WHAT TO PRODUCE ▸
All lines in the records that carry the string "sales" are to be shown.

EXERCISE DATA ▸

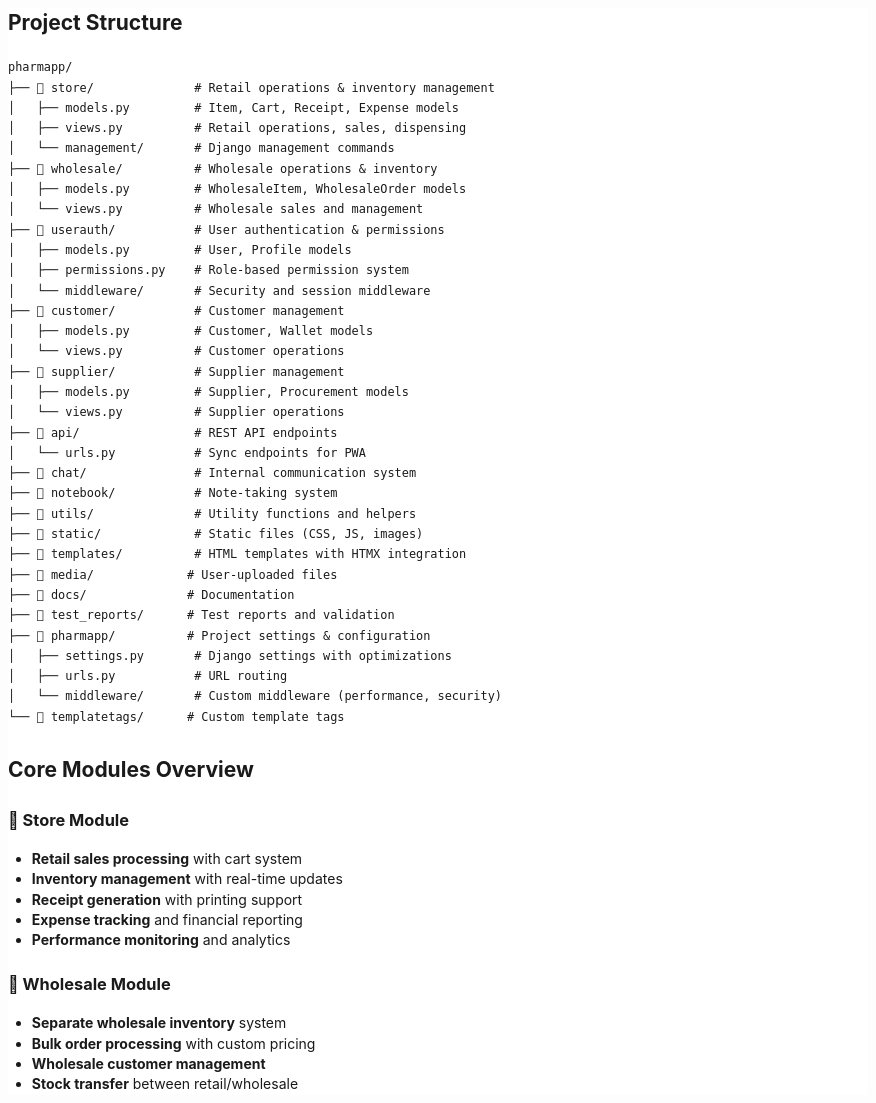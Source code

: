 ## Project Structure

```
pharmapp/
├── 📁 store/              # Retail operations & inventory management
│   ├── models.py         # Item, Cart, Receipt, Expense models
│   ├── views.py          # Retail operations, sales, dispensing
│   └── management/       # Django management commands
├── 📁 wholesale/          # Wholesale operations & inventory
│   ├── models.py         # WholesaleItem, WholesaleOrder models
│   └── views.py          # Wholesale sales and management
├── 📁 userauth/           # User authentication & permissions
│   ├── models.py         # User, Profile models
│   ├── permissions.py    # Role-based permission system
│   └── middleware/       # Security and session middleware
├── 📁 customer/           # Customer management
│   ├── models.py         # Customer, Wallet models
│   └── views.py          # Customer operations
├── 📁 supplier/           # Supplier management
│   ├── models.py         # Supplier, Procurement models
│   └── views.py          # Supplier operations
├── 📁 api/                # REST API endpoints
│   └── urls.py           # Sync endpoints for PWA
├── 📁 chat/               # Internal communication system
├── 📁 notebook/           # Note-taking system
├── 📁 utils/              # Utility functions and helpers
├── 📁 static/             # Static files (CSS, JS, images)
├── 📁 templates/          # HTML templates with HTMX integration
├── 📁 media/             # User-uploaded files
├── 📁 docs/              # Documentation
├── 📁 test_reports/      # Test reports and validation
├── 📁 pharmapp/          # Project settings & configuration
│   ├── settings.py       # Django settings with optimizations
│   ├── urls.py           # URL routing
│   └── middleware/       # Custom middleware (performance, security)
└── 📁 templatetags/      # Custom template tags
```

## Core Modules Overview

### 🏪 Store Module
- **Retail sales processing** with cart system
- **Inventory management** with real-time updates
- **Receipt generation** with printing support
- **Expense tracking** and financial reporting
- **Performance monitoring** and analytics

### 🏬 Wholesale Module
- **Separate wholesale inventory** system
- **Bulk order processing** with custom pricing
- **Wholesale customer management**
- **Stock transfer** between retail/wholesale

SOLUTION ▸
│   ├── views.py          # Retail operations, sales, dispensing
│   └── views.py          # Wholesale sales and management
- **Retail sales processing** with cart system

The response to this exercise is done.